Alex Shieh, a student at Brown University, slammed the Ivy League institution for high prices, “bloat and bureaucracy” in testimony before Congress on Wednesday.
Shieh, a rising junior at Brown, said he was “exactly who the Ivy League was built for” as both his parents are doctors, he is a legacy student at Brown and he attended a preparatory “feeder school” into the university which allowed him to pursue “the American dream.”
However, he said, many others are denied the opportunities he had to pursue the dream of utilizing an Ivy League degree to achieve status in the upper echelons of society.
“That dream is now a luxury good,” Shieh said on a panel before the House judiciary subcommittee on administrative state, regulatory reform and antitrust.

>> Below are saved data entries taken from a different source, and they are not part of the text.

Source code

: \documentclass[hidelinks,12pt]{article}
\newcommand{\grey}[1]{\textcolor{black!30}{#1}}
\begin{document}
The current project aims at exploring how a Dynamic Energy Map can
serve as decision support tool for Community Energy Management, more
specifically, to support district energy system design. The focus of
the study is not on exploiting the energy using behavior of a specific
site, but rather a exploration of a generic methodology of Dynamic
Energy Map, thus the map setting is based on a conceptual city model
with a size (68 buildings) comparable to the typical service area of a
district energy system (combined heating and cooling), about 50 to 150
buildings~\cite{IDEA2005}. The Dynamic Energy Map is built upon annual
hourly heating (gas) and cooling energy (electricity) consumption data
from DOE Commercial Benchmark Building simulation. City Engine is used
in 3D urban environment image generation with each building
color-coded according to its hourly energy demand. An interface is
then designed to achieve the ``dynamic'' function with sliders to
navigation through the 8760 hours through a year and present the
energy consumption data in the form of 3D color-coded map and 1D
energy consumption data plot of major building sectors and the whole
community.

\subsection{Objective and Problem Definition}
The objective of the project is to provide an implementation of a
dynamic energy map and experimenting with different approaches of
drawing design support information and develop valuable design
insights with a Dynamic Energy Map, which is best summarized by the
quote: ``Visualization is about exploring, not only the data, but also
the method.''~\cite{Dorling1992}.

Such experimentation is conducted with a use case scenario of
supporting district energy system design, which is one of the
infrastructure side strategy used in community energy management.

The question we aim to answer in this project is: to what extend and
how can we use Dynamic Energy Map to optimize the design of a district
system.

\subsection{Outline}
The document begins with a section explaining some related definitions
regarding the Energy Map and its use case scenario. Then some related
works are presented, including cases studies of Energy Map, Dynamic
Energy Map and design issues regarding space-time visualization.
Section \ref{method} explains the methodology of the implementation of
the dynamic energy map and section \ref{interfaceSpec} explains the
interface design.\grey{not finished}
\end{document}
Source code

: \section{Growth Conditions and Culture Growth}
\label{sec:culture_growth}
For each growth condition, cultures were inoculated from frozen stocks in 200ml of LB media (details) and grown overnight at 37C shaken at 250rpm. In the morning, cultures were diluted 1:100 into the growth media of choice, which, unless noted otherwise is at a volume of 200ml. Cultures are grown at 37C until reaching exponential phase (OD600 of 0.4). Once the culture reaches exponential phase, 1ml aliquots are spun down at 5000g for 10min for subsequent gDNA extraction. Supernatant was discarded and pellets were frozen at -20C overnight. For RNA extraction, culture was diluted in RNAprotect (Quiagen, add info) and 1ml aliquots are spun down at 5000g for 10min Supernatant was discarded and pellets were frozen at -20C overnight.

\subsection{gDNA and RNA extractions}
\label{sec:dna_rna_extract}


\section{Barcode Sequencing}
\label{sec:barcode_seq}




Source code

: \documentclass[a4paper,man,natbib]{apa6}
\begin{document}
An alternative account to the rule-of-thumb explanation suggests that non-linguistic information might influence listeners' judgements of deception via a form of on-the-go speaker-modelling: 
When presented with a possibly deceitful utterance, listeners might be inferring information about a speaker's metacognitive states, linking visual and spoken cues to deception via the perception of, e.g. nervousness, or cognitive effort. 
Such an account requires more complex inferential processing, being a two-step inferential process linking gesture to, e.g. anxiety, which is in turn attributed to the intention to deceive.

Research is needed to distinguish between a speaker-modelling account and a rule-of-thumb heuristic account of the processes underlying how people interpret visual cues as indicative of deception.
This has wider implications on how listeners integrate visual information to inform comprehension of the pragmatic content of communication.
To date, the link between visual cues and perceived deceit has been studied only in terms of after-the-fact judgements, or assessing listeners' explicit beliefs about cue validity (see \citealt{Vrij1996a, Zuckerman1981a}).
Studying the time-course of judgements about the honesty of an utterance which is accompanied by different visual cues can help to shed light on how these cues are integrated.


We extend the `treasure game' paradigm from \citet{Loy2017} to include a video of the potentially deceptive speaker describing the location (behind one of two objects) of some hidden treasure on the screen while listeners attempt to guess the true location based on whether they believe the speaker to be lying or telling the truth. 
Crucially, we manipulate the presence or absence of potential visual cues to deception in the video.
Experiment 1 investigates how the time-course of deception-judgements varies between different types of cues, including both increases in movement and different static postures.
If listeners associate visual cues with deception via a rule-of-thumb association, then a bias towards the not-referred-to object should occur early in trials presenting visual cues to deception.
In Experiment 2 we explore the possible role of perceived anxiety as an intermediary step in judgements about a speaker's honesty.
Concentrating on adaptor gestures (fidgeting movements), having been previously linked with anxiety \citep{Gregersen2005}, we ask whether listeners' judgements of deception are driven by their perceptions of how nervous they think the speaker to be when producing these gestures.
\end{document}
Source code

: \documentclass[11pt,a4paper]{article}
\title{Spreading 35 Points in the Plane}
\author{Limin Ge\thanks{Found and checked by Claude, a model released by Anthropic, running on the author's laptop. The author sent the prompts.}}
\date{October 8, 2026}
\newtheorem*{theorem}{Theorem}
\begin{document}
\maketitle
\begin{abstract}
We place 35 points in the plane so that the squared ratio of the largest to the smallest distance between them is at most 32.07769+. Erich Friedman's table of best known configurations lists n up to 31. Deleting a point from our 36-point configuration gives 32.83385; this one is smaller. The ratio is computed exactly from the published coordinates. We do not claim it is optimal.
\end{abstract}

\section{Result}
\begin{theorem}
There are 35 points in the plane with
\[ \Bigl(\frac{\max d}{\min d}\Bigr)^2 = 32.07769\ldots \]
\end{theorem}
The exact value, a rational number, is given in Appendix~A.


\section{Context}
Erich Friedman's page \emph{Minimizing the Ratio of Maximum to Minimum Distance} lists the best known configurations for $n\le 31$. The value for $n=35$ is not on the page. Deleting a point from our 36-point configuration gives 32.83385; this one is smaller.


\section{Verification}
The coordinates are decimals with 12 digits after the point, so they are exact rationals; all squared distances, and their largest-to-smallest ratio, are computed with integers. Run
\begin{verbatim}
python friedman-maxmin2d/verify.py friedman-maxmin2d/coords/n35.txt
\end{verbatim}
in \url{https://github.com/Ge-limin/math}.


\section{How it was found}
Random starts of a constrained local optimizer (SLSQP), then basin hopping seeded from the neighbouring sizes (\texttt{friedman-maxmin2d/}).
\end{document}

Shieh criticized Brown for raising tuition to more than $90,000 per year while being on track to run a $46 million deficit.
“Where’s all the money going?” Sheih asked. “I’ll tell you where it’s going; it’s going to an empire of administrative bloat and bureaucracy.”

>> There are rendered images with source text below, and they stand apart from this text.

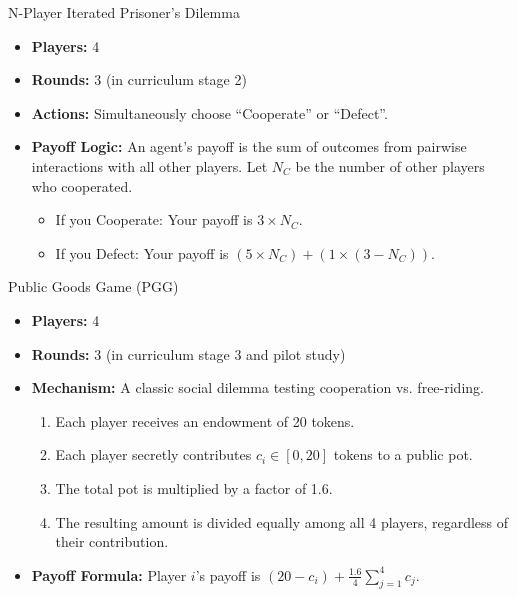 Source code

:\documentclass[11pt]{article}
\begin{document}
\begin{gamebox}{N-Player Iterated Prisoner's Dilemma}
\begin{itemize}
    \item \textbf{Players:} 4
    \item \textbf{Rounds:} 3 (in curriculum stage 2)
    \item \textbf{Actions:} Simultaneously choose ``Cooperate'' or ``Defect''.
    \item \textbf{Payoff Logic:} An agent's payoff is the sum of outcomes from pairwise interactions with all other players. Let $N_C$ be the number of other players who cooperated.
        \begin{itemize}
            \item If you Cooperate: Your payoff is $3 \times N_C$.
            \item If you Defect: Your payoff is $(5 \times N_C) + (1 \times (3 - N_C))$.
        \end{itemize}
\end{itemize}
\end{gamebox}


\begin{gamebox}{Public Goods Game (PGG)}
\begin{itemize}
    \item \textbf{Players:} 4
    \item \textbf{Rounds:} 3 (in curriculum stage 3 and pilot study)
    \item \textbf{Mechanism:} A classic social dilemma testing cooperation vs. free-riding.
        \begin{enumerate}
            \item Each player receives an endowment of 20 tokens.
            \item Each player secretly contributes $c_i \in [0, 20]$ tokens to a public pot.
            \item The total pot is multiplied by a factor of 1.6.
            \item The resulting amount is divided equally among all 4 players, regardless of their contribution.
        \end{enumerate}
    \item \textbf{Payoff Formula:} Player $i$'s payoff is $(20 - c_i) + \frac{1.6}{4} \sum_{j=1}^{4} c_j$.
\end{itemize}
\end{gamebox}
\end{document}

Shieh said the university employs 3,805 full time non-instructional staff for 7,229 undergraduate students.
“This isn’t education; this is bloat paid for on the backs of families who are mortgaging their futures for a shot at a better life,” Shieh said.
Shieh said budget cuts at Brown led to dorm flooding and “unappetizing” changes to food at Brown’s dining halls while many administrators remained on payroll.
“Across the pond, a world-class education at Oxford or Cambridge can cost about half as much as an Ivy League degree, in part, due to a much lower administrative burden,” he said.
Shieh also pointed out that Brown settled an antitrust lawsuit regarding financial aid collusion last year.
On March 18, Shieh sent Brown administrators a DOGE-style email asking what they did in the previous week.
The school investigated Shieh and two other students on violations of the university’s code of student conduct including emotional and psychological harm. After the investigation, Brown cleared the students’ actions.
“This committee has a responsibility – not just to investigate Ivy League antitrust violations – but to reclaim the American dream from those who have twisted it into a racket,” Shieh said.
Shieh asked the committee to subpoena Christina Paxton, Brown’s president, and investigate the reasons behind Brown’s $93,000 tuition.
“The American dream isn’t just for the legacies, the coastal elites, or the children of privilege,” Shieh said.
“It belongs to the kid in rural Kansas with a 4.0 GPA, the [first generation] student working a night shift and the families who did everything right and still got priced out. They deserve a seat at the table, they deserve a shot of making it big, their American dreams matter too.”